Unrelated to the OP but illustrative of the same sort of perspective, my high school teacher who taught auto mechanics insisted that a downward moving piston absolutely positively does not “pull” the air-fuel mixture in to the cylinder. He gave all the credit to the atmosphere exerting 14.7lbs psi pressure to “push” the air-fuel mixture in.

It’s just a relative thing.

No ther’s definitely a polar end to lipids. The hydroxyl group dissociates like it does in any carboxylic acid. The reason it doesn’t dissolve well is the long hyrdocarbon chain attached to the hydroxyl group whic tend to all congregate together.

IMHO the best way to look at osmosis is via thermodynamics. Of course you need to consider the physical characteristics of the semipermeable membrane and the solute/solvent characteristics on both sides of the membrane. But what DRIVES the process is the thermodynamic state of the system.

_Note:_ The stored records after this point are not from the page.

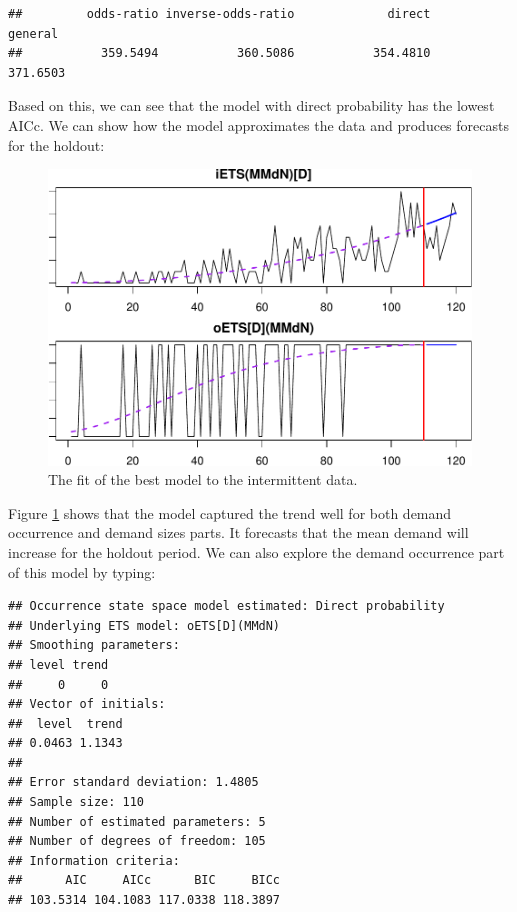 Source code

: \documentclass[]{book}
\newenvironment{Shaded}{\begin{snugshade}}{\end{snugshade}}
\newcommand{\NormalTok}[1]{#1}
\newcommand{\OperatorTok}[1]{\textcolor[rgb]{0.81,0.36,0.00}{\textbf{#1}}}
\theoremstyle{definition}
\theoremstyle{definition}
\theoremstyle{definition}
\theoremstyle{definition}
\theoremstyle{remark}
\begin{document}
\begin{verbatim}
##         odds-ratio inverse-odds-ratio             direct            general 
##           359.5494           360.5086           354.4810           371.6503
\end{verbatim}

Based on this, we can see that the model with direct probability has the lowest AICc. We can show how the model approximates the data and produces forecasts for the holdout:

\begin{figure}
\centering
\includegraphics{Svetunkov--2022----ADAM_files/figure-latex/adamModelsiETSBest-1.pdf}
\caption{\label{fig:adamModelsiETSBest}The fit of the best model to the intermittent data.}
\end{figure}

Figure \ref{fig:adamModelsiETSBest} shows that the model captured the trend well for both demand occurrence and demand sizes parts. It forecasts that the mean demand will increase for the holdout period. We can also explore the demand occurrence part of this model by typing:

\begin{Shaded}
\end{Shaded}

\begin{verbatim}
## Occurrence state space model estimated: Direct probability
## Underlying ETS model: oETS[D](MMdN)
## Smoothing parameters:
## level trend 
##     0     0 
## Vector of initials:
##  level  trend 
## 0.0463 1.1343 
## 
## Error standard deviation: 1.4805
## Sample size: 110
## Number of estimated parameters: 5
## Number of degrees of freedom: 105
## Information criteria: 
##      AIC     AICc      BIC     BICc 
## 103.5314 104.1083 117.0338 118.3897
\end{verbatim}
\end{document}
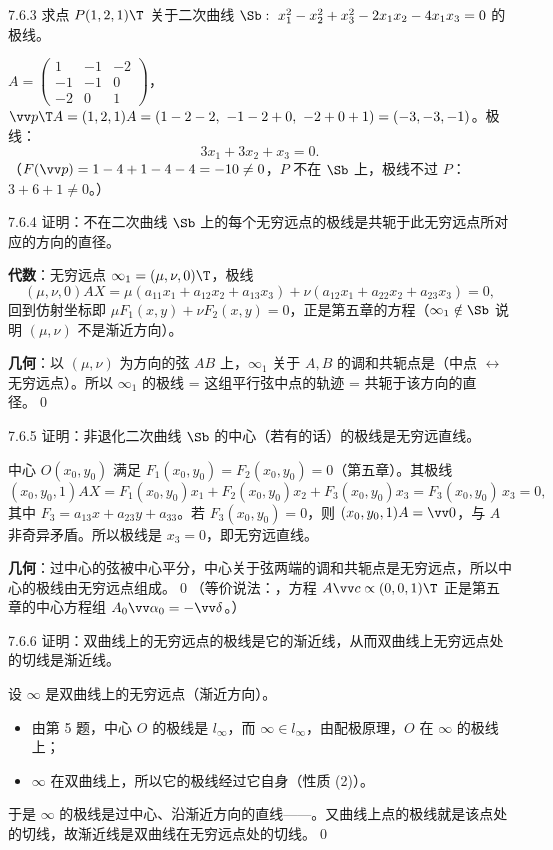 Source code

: \begin{ex}{7.6.3}
求点 $P(1,2,1)\T$ 关于二次曲线 $\Sb:\ x_1^2-x_2^2+x_3^2-2x_1x_2-4x_1x_3=0$ 的极线。
\end{ex}
\jie $A=\begin{pmatrix}1&-1&-2\\-1&-1&0\\-2&0&1\end{pmatrix}$，$\vv p\T A=(1,2,1)A=(1-2-2,\ -1-2+0,\ -2+0+1)=(-3,-3,-1)$。极线：
\[
3x_1+3x_2+x_3=0 .
\]
（$F(\vv p)=1-4+1-4-4=-10\neq0$，$P$ 不在 $\Sb$ 上，极线不过 $P$：$3+6+1\neq0$。）

\begin{ex}{7.6.4}
证明：不在二次曲线 $\Sb$ 上的每个无穷远点的极线是共轭于此无穷远点所对应的方向的直径。
\end{ex}
\zheng\textbf{代数}：无穷远点 $\infty_1=(\mu,\nu,0)\T$，极线
\[
(\mu,\nu,0)AX=\mu(a_{11}x_1+a_{12}x_2+a_{13}x_3)+\nu(a_{12}x_1+a_{22}x_2+a_{23}x_3)=0,
\]
回到仿射坐标即 $\mu F_1(x,y)+\nu F_2(x,y)=0$，正是第五章的方程（$\infty_1\notin\Sb$ 说明 $(\mu,\nu)$ 不是渐近方向）。

\textbf{几何}：以 $(\mu,\nu)$ 为方向的弦 $AB$ 上，$\infty_1$ 关于 $A,B$ 的调和共轭点是（中点 $\leftrightarrow$ 无穷远点）。所以 $\infty_1$ 的极线 = 这组平行弦中点的轨迹 = 共轭于该方向的直径。\qed

\begin{ex}{7.6.5}
证明：非退化二次曲线 $\Sb$ 的中心（若有的话）的极线是无穷远直线。
\end{ex}
\zheng 中心 $O(x_0,y_0)$ 满足 $F_1(x_0,y_0)=F_2(x_0,y_0)=0$（第五章）。其极线
\[
(x_0,y_0,1)AX=F_1(x_0,y_0)x_1+F_2(x_0,y_0)x_2+F_3(x_0,y_0)x_3=F_3(x_0,y_0)\,x_3=0,
\]
其中 $F_3=a_{13}x+a_{23}y+a_{33}$。若 $F_3(x_0,y_0)=0$，则 $(x_0,y_0,1)A=\vv0$，与 $A$ 非奇异矛盾。所以极线是 $x_3=0$，即无穷远直线。

\textbf{几何}：过中心的弦被中心平分，中心关于弦两端的调和共轭点是无穷远点，所以中心的极线由无穷远点组成。\qed\quad（等价说法：，方程 $A\vv c\propto(0,0,1)\T$ 正是第五章的中心方程组 $A_0\vv\alpha_0=-\vv\delta$。）

\begin{ex}{7.6.6}
证明：双曲线上的无穷远点的极线是它的渐近线，从而双曲线上无穷远点处的切线是渐近线。
\end{ex}
\zheng 设 $\infty$ 是双曲线上的无穷远点（渐近方向）。
\begin{itemize}
\item 由第 5 题，中心 $O$ 的极线是 $l_\infty$，而 $\infty\in l_\infty$，由配极原理，$O$ 在 $\infty$ 的极线上；
\item $\infty$ 在双曲线上，所以它的极线经过它自身（性质 (2)）。
\end{itemize}
于是 $\infty$ 的极线是过中心、沿渐近方向的直线——。又曲线上点的极线就是该点处的切线，故渐近线是双曲线在无穷远点处的切线。\qed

No. That’s true of fatty acids and membrane lipids, but most of the lipids in your body are in the form of triglycerides, which don’t have any charge on them at all and don’t have a polar end. And the reason they don’t dissolve in water is that the water molecules have a much stronger attraction for each other than they do for the hydrocarbon chains. The hydrocarbon chains are attracted to each other pretty weakly.

Split hairs why don’t you. :slight_smile:

Cardinal asked about the polarity of lipids, fats and oils and someone suggested lipids don’t form polar bonds. I addressed this. You’re quite right about fats and oils which may be triglycerides, but for lipids my statement is quite true.

The hydrocarbon tails aggregate because they aren’t as strongly attracted to water, the water aggregates because of hydrogen bonding which doen’t occur as strongly with hydrocarbons. I say the hydrocarbons clumb and the water disperses away, you say the water clumps and the hydrocarbon disperses away.

Feh.

Sorry Bob Scene, I assumed that the poster of “Reasons for osmosis” wanted to know the general reasons for osmosis, not about the particular case of ions in a polar solvent.

In any case, Neurodoc has got it right.